##### Provided data

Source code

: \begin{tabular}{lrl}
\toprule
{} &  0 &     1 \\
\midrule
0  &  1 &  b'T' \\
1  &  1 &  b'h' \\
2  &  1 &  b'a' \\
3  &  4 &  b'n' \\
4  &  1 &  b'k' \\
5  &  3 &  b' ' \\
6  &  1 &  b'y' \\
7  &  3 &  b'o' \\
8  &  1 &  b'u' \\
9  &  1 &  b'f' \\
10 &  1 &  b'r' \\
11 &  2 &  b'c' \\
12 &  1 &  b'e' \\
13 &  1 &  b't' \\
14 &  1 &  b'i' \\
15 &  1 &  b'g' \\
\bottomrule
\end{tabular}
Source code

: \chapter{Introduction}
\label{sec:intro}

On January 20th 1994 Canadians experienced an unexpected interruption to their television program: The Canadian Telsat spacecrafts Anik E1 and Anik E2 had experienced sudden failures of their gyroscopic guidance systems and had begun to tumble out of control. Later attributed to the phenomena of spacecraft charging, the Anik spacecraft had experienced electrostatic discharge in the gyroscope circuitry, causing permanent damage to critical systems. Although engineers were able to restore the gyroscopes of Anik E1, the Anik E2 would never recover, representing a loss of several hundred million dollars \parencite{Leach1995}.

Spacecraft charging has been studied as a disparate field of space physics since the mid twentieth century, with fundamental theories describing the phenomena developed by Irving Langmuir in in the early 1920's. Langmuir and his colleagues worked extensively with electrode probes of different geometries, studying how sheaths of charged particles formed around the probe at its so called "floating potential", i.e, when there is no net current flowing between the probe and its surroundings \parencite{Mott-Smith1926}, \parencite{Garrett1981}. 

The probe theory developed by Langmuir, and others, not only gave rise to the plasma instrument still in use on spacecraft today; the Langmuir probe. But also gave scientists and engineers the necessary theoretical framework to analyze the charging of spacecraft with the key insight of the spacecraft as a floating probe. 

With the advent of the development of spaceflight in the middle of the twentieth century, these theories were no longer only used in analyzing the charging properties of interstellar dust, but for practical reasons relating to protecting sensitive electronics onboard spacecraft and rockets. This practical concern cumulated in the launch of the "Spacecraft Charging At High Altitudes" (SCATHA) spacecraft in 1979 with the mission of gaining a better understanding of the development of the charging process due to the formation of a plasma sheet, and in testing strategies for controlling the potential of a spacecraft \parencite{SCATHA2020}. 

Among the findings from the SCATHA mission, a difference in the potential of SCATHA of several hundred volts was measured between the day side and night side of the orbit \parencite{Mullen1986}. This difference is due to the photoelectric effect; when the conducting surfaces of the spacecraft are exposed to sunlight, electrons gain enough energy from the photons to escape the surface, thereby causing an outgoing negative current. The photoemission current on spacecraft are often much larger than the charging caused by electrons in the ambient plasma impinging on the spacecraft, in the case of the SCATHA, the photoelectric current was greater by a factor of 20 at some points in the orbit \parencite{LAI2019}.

##########

Work order —
Search the material for the word "were". Each line where it is found must be copied.

Problem solution —
On January 20th 1994 Canadians experienced an unexpected interruption to their television program: The Canadian Telsat spacecrafts Anik E1 and Anik E2 had experienced sudden failures of their gyroscopic guidance systems and had begun to tumble out of control. Later attributed to the phenomena of spacecraft charging, the Anik spacecraft had experienced electrostatic discharge in the gyroscope circuitry, causing permanent damage to critical systems. Although engineers were able to restore the gyroscopes of Anik E1, the Anik E2 would never recover, representing a loss of several hundred million dollars \parencite{Leach1995}.
With the advent of the development of spaceflight in the middle of the twentieth century, these theories were no longer only used in analyzing the charging properties of interstellar dust, but for practical reasons relating to protecting sensitive electronics onboard spacecraft and rockets. This practical concern cumulated in the launch of the "Spacecraft Charging At High Altitudes" (SCATHA) spacecraft in 1979 with the mission of gaining a better understanding of the development of the charging process due to the formation of a plasma sheet, and in testing strategies for controlling the potential of a spacecraft \parencite{SCATHA2020}. 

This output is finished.